Le quartier de Spitalfields est représentatif des transformations qui ont frappé ces dernières années l’Est de Londres. Entre magasins branchés et bazars pittoresques, de nombreuses agences ont choisi de profiter des vastes bâtiments hérités de la révolution industrielle. Comme la fameuse brasserie Truman Brewery, un énorme complexe immobilier racheté au début des années 80, qui est devenu l’épicentre du dynamisme cosmopolite de la ville. En s’installant au coeur de cette effervescence, Andreas Fux et Adrian Strittmater bénéficient d’une vue imprenable sur ce spectaculaire processus de régénération. Ce choix est d’autant plus compréhensible que les deux expatriés genevois ont d’emblée cherché, en créant Saentys, à se spécialiser dans le domaine du « destination marketing ». C’était durant l’été 2007 et, même si l’économie mondiale était frappée par la crise, leur choix s’est avéré être très judicieux.

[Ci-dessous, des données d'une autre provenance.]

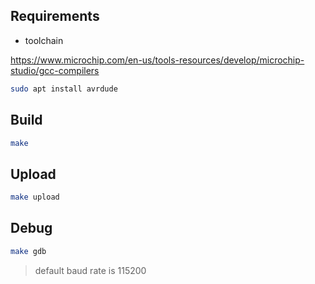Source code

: ## Requirements

* toolchain

https://www.microchip.com/en-us/tools-resources/develop/microchip-studio/gcc-compilers

```sh
sudo apt install avrdude
```

## Build

```sh
make
```

## Upload

```sh
make upload
```

## Debug

```sh
make gdb
```

> default baud rate is 115200
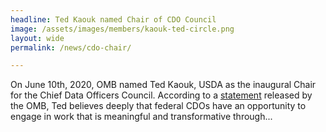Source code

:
 ```yaml
---
headline: Ted Kaouk named Chair of CDO Council
image: /assets/images/members/kaouk-ted-circle.png
layout: wide
permalink: /news/cdo-chair/

---
```

  On June 10th, 2020, OMB named Ted Kaouk, USDA as the inaugural Chair for the Chief Data Officers Council. According to a <a href="https://strategy.data.gov/news/2020/06/10/new-federal-cdo-council-chair/" target="_blank">statement</a> released by the OMB, Ted believes deeply that federal CDOs have an opportunity to engage in work that is meaningful and transformative through...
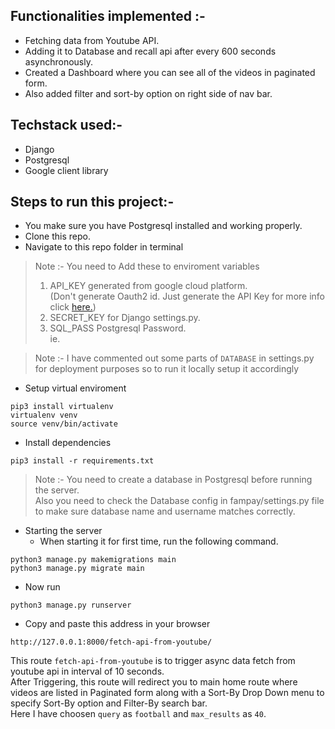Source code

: ## Functionalities implemented :-
- Fetching data from Youtube API.
- Adding it to Database and recall api after every 600 seconds asynchronously.
- Created a Dashboard where you can see all of the videos in paginated form.
- Also added filter and sort-by option on right side of nav bar.

## Techstack used:-
- Django </br>
- Postgresql </br>
- Google client library

## Steps to run this project:-
- You make sure you have Postgresql installed and working properly.
- Clone this repo.
- Navigate to this repo folder in terminal

> Note :- You need to Add these to enviroment variables </br>
> 1. API_KEY generated from google cloud platform.</br>
>    (Don't generate Oauth2 id. Just generate the API Key for more info click [here.](https://developers.google.com/youtube/v3/getting-started))</br>
> 2. SECRET_KEY for Django settings.py.</br>
> 3. SQL_PASS Postgresql Password.</br> ie.</br>

> Note :- I have commented out some parts of `DATABASE` in settings.py for deployment purposes so to run it locally setup it accordingly

- Setup virtual enviroment
```
pip3 install virtualenv 
virtualenv venv
source venv/bin/activate
```
- Install dependencies
```
pip3 install -r requirements.txt
```

> Note :- You need to create a database in Postgresql before running the server.</br>
> Also you need to check the Database config in fampay/settings.py file to make sure database name and username matches correctly.

- Starting the server
    - When starting it for first time, run the following command.
```
python3 manage.py makemigrations main
python3 manage.py migrate main
```
- Now run
```
python3 manage.py runserver
```
- Copy and paste this address in your browser
```
http://127.0.0.1:8000/fetch-api-from-youtube/
``` 
This route `fetch-api-from-youtube` is to trigger async data fetch from youtube api in interval of 10 seconds.</br>
After Triggering, this route will redirect you to main home route where videos are listed in Paginated form along with a Sort-By Drop Down menu to specify Sort-By option and Filter-By search bar.</br>
Here I have choosen `query` as `football` and `max_results` as `40`.
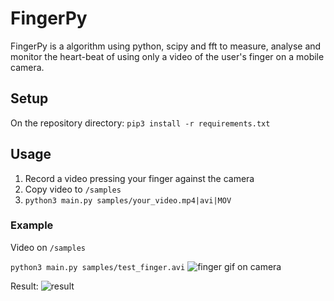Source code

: # FingerPy

FingerPy is a algorithm using python, scipy and fft to measure, analyse and monitor the heart-beat of using only a video of the user's finger on a mobile camera.


## Setup
On the repository directory:
```pip3 install -r requirements.txt```


## Usage
1. Record a video pressing your finger against the camera
2. Copy video to ```/samples```
3. ```python3 main.py samples/your_video.mp4|avi|MOV```


### Example
Video on ```/samples```

```python3 main.py samples/test_finger.avi```
![finger gif on camera](samples/finger.gif)

Result: 
![result](samples/results.jpg)
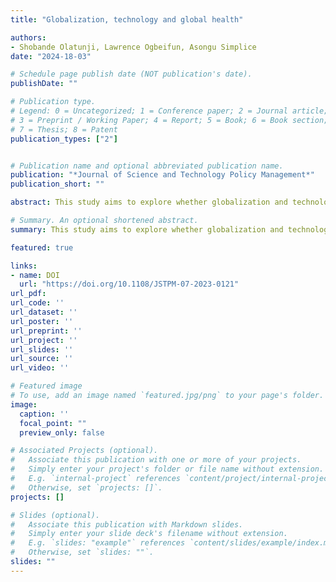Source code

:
 ```yaml
---
title: "Globalization, technology and global health"

authors:
- Shobande Olatunji, Lawrence Ogbeifun, Asongu Simplice
date: "2024-18-03"

# Schedule page publish date (NOT publication's date).
publishDate: ""

# Publication type.
# Legend: 0 = Uncategorized; 1 = Conference paper; 2 = Journal article;
# 3 = Preprint / Working Paper; 4 = Report; 5 = Book; 6 = Book section;
# 7 = Thesis; 8 = Patent
publication_types: ["2"]


# Publication name and optional abbreviated publication name.
publication: "*Journal of Science and Technology Policy Management*"
publication_short: ""

abstract: This study aims to explore whether globalization and technology are harmful to health using a global panel data set of 52 countries over the period 1990–2019. The study focused on four continents: Africa, the Americas, Asia/Oceania and Europe. The authors used four advanced econometric methodologies, which include the standard panel fixed effect (FE), Arellano–Bover/Blundell–Bond dynamic panel, Hausman–Taylor specification and two-stage least squares (FE-2SLS)/Lewbel-2SLS approaches. The empirical evidence highlights the significance of globalization and technology in promoting global health. The findings suggest that globalization has various impacts on global health indicators and that technology is useful in tracking, monitoring and promoting global health. In addition, the empirical evidence indicates that a truly health-centred process of globalization and technological innovation can only be realized by ensuring that the interests of countries and vulnerable populations to health risks are adequately considered in international decision-making regarding global economic integration.

# Summary. An optional shortened abstract.
summary: This study aims to explore whether globalization and technology are harmful to health using a global panel data set of 52 countries over the period 1990–2019. The study focused on four continents: Africa, the Americas, Asia/Oceania and Europe. The authors used four advanced econometric methodologies, which include the standard panel fixed effect (FE), Arellano–Bover/Blundell–Bond dynamic panel, Hausman–Taylor specification and two-stage least squares (FE-2SLS)/Lewbel-2SLS approaches. The empirical evidence highlights the significance of globalization and technology in promoting global health. The findings suggest that globalization has various impacts on global health indicators and that technology is useful in tracking, monitoring and promoting global health. In addition, the empirical evidence indicates that a truly health-centred process of globalization and technological innovation can only be realized by ensuring that the interests of countries and vulnerable populations to health risks are adequately considered in international decision-making regarding global economic integration.

featured: true

links:
- name: DOI
  url: "https://doi.org/10.1108/JSTPM-07-2023-0121"
url_pdf: 
url_code: ''
url_dataset: ''
url_poster: ''
url_preprint: ''
url_project: ''
url_slides: ''
url_source: ''
url_video: ''

# Featured image
# To use, add an image named `featured.jpg/png` to your page's folder. 
image:
  caption: ''
  focal_point: ""
  preview_only: false

# Associated Projects (optional).
#   Associate this publication with one or more of your projects.
#   Simply enter your project's folder or file name without extension.
#   E.g. `internal-project` references `content/project/internal-project/index.md`.
#   Otherwise, set `projects: []`.
projects: []

# Slides (optional).
#   Associate this publication with Markdown slides.
#   Simply enter your slide deck's filename without extension.
#   E.g. `slides: "example"` references `content/slides/example/index.md`.
#   Otherwise, set `slides: ""`.
slides: ""
---
```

En effet, cinq ans plus tard, Saentys emploie une vingtaine de salariés répartis entre les succursales de Londres, Genève et Paris. Rencontre avec deux amis de longue date qui n’ont pas peur de prendre de l’altitude pour communiquer à 360°.

À quel moment avez-vous décidé de travailler ensemble ?
Andreas : Cela fait plus de 25 ans que nous nous connaissons et nous sommes animés par cette envie de faire des choses par nous-mêmes depuis l’adolescence. Cela nous a poussé à concevoir plein de projets en commun, en dehors de nos études. Du même coup, lorsque Adrian a décidé de déménager à Londres en 2003 pour travailler dans une agence de design, je l’ai suivi un an plus tard.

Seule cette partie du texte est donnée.